WHAT YOU WILL DO: Write the data out again exactly, with every picture removed.

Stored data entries
————
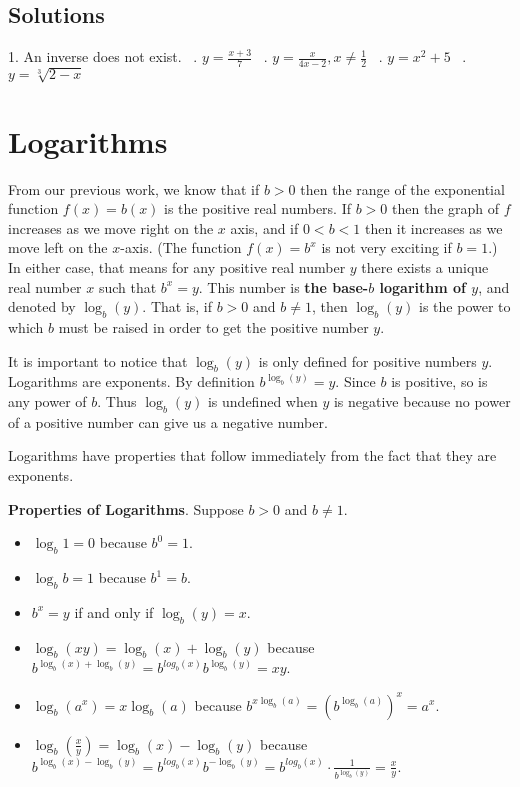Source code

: \documentclass[11pt]{book}               %
\begin{document}
\subsection{Solutions} 
1. An inverse does not exist.  \ . $y=\frac{x+3}{7}$  \ . $ y=\frac{x}{4x-2}, x \neq \frac{1}{2}$  \ . $y=x^2+5$  \ .$y=\sqrt[3]{2-x}$

\newpage
\label{section_logarithms}
\section{Logarithms}

From our previous work, we know that if $b > 0$ then the range of the exponential function $f(x) = b(x)$
is the positive real numbers.
If $b > 0$ then the graph of $f$ increases as we move right on the $x$ axis, and if $0 < b < 1$ then it increases as we move left on the $x$-axis.
(The function $f(x) = b^x$ is not very exciting if $b = 1$.)
In either case, that means for any positive real number $y$ there exists a unique real number $x$ such that $b^x = y$.
This number is \textbf{the base-$b$ logarithm of $y$}, and denoted by $\log_b(y)$.
That is, if $b > 0$ and $b \neq 1$, then $\log_b(y)$ is the power to which $b$ must be raised in
order to get the positive number $y$.

It is important to notice that $\log_b(y)$ is only defined for positive numbers $y$.
Logarithms are exponents.
By definition $b^{\log_b(y)} = y$.
Since $b$ is positive, so is any power of $b$.
Thus $\log_b(y)$ is undefined when $y$ is negative because no power of a 
positive number can give us a negative number.

Logarithms have properties that follow immediately from the fact that they are exponents.

\noindent
\textbf{Properties of Logarithms}.  Suppose $b > 0$ and $b \neq 1$.
\begin{itemize}
\item $ \log_b{1} = 0 $ because $b^0 = 1$.
\item $ \log_b{b} = 1 $ because $b^1 = b$.
\item $ b^x = y$ if and only if $\log_b(y) = x$.

\medskip
\item $\log_b(xy) = \log_b(x) + \log_b(y)$ because $b^{\log_b(x) + \log_b(y)} = b^{log_b(x)}  b^{\log_b(y)} = xy$.
\item $\log_b(a^x) = x \log_b(a)$ because $b^{x \log_b(a)} = \left(b^{\log_b(a)}\right)^x = a^x$.
\item $\log_b\left(\frac{x}{y}\right) =  \log_b(x) - \log_b(y)$ because 
$b^{ \log_b(x) - \log_b(y)} = b^{log_b(x)}  b^{-\log_b(y)} = 
 b^{log_b(x)}  \cdot \frac{1}{b^{\log_b(y)}} = 
\frac{x}{y}$.

\end{itemize}
\end{document}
————
RESPONSE:
Source code

: \documentclass[11pt]{book}               %
\begin{document}
\subsection{Solutions} 
1. An inverse does not exist.  \ . $y=\frac{x+3}{7}$  \ . $ y=\frac{x}{4x-2}, x \neq \frac{1}{2}$  \ . $y=x^2+5$  \ .$y=\sqrt[3]{2-x}$

\newpage
\label{section_logarithms}
\section{Logarithms}

From our previous work, we know that if $b > 0$ then the range of the exponential function $f(x) = b(x)$
is the positive real numbers.
If $b > 0$ then the graph of $f$ increases as we move right on the $x$ axis, and if $0 < b < 1$ then it increases as we move left on the $x$-axis.
(The function $f(x) = b^x$ is not very exciting if $b = 1$.)
In either case, that means for any positive real number $y$ there exists a unique real number $x$ such that $b^x = y$.
This number is \textbf{the base-$b$ logarithm of $y$}, and denoted by $\log_b(y)$.
That is, if $b > 0$ and $b \neq 1$, then $\log_b(y)$ is the power to which $b$ must be raised in
order to get the positive number $y$.

It is important to notice that $\log_b(y)$ is only defined for positive numbers $y$.
Logarithms are exponents.
By definition $b^{\log_b(y)} = y$.
Since $b$ is positive, so is any power of $b$.
Thus $\log_b(y)$ is undefined when $y$ is negative because no power of a 
positive number can give us a negative number.

Logarithms have properties that follow immediately from the fact that they are exponents.

\noindent
\textbf{Properties of Logarithms}.  Suppose $b > 0$ and $b \neq 1$.
\begin{itemize}
\item $ \log_b{1} = 0 $ because $b^0 = 1$.
\item $ \log_b{b} = 1 $ because $b^1 = b$.
\item $ b^x = y$ if and only if $\log_b(y) = x$.

\medskip
\item $\log_b(xy) = \log_b(x) + \log_b(y)$ because $b^{\log_b(x) + \log_b(y)} = b^{log_b(x)}  b^{\log_b(y)} = xy$.
\item $\log_b(a^x) = x \log_b(a)$ because $b^{x \log_b(a)} = \left(b^{\log_b(a)}\right)^x = a^x$.
\item $\log_b\left(\frac{x}{y}\right) =  \log_b(x) - \log_b(y)$ because 
$b^{ \log_b(x) - \log_b(y)} = b^{log_b(x)}  b^{-\log_b(y)} = 
 b^{log_b(x)}  \cdot \frac{1}{b^{\log_b(y)}} = 
\frac{x}{y}$.

\end{itemize}
\end{document}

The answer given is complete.